Avant cette ultime sortie, le pape François, conscient de sa fragilité, avait hésité. « Tu crois que je peux le faire ? », avait-il demandé à Massimiliano Strappetti. L’infirmier, avec bienveillance, l’avait alors rassuré, permettant au souverain pontife d’accomplir ce geste d’amour et de foi. Cet échange, désormais chargé d’une forte portée symbolique, illustre la force intérieure du pape face à l’adversité.
Un deuil national décrété en Italie

Face à la disparition du pape, le gouvernement italien a décrété cinq jours de deuil national. Nello Musumeci, ministre de la Protection civile, a officialisé cette décision, soulignant l’importance de cet hommage national qui s’achèvera le jour des funérailles. Un geste qui rappelle celui observé en 2005 lors du décès du pape Jean-Paul II, bien que prolongé de deux jours supplémentaires.

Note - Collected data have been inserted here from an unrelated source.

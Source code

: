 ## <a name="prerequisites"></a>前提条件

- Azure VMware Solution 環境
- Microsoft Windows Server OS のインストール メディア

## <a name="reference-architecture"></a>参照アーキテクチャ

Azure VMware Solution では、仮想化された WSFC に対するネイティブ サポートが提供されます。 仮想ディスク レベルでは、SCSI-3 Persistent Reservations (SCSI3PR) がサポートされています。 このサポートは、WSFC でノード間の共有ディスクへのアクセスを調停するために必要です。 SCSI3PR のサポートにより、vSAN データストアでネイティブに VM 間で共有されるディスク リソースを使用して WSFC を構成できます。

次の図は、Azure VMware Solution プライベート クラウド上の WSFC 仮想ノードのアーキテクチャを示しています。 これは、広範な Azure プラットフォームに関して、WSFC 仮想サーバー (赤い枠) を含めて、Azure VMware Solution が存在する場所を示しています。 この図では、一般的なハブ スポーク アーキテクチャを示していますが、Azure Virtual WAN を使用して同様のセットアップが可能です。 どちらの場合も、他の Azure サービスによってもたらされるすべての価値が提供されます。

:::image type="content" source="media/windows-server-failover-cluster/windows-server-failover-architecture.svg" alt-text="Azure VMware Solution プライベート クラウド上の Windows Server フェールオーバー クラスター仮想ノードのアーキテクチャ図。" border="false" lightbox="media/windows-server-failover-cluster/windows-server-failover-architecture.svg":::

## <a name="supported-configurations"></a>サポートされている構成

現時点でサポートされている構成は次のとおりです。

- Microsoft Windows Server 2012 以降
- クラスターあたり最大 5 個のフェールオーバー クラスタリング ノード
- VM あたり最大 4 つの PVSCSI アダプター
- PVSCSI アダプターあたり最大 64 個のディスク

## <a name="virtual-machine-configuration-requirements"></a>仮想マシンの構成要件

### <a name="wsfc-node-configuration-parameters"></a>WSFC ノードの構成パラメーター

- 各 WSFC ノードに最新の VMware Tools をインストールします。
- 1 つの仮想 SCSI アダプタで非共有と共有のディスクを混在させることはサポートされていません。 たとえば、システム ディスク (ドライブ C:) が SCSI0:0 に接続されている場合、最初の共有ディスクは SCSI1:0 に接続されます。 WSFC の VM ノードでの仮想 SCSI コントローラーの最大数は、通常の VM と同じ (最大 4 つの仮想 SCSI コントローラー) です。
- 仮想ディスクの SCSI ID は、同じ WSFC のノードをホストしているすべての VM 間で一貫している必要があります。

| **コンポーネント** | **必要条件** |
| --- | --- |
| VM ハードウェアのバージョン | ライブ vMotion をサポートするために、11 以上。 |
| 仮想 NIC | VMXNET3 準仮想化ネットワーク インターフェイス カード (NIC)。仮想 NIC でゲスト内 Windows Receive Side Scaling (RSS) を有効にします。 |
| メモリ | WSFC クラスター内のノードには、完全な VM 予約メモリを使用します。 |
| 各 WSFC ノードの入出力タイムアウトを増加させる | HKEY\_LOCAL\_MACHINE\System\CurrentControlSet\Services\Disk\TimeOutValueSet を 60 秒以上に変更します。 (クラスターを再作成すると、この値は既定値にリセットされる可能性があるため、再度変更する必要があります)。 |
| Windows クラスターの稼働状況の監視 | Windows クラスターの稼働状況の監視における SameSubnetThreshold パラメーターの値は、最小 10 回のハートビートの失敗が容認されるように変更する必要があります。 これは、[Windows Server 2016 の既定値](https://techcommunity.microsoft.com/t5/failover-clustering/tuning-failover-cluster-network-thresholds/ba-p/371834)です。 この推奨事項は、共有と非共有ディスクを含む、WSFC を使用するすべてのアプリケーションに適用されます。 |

De nombreuses personnalités du monde entier feront le déplacement pour assister aux funérailles du pape François. Le président français Emmanuel Macron a confirmé sa présence, soulignant le caractère incontournable de cet événement historique : « Nous serons aux obsèques du pape, comme il se doit. » Une affluence qui témoigne de l’aura planétaire d’un homme qui aura profondément marqué son époque.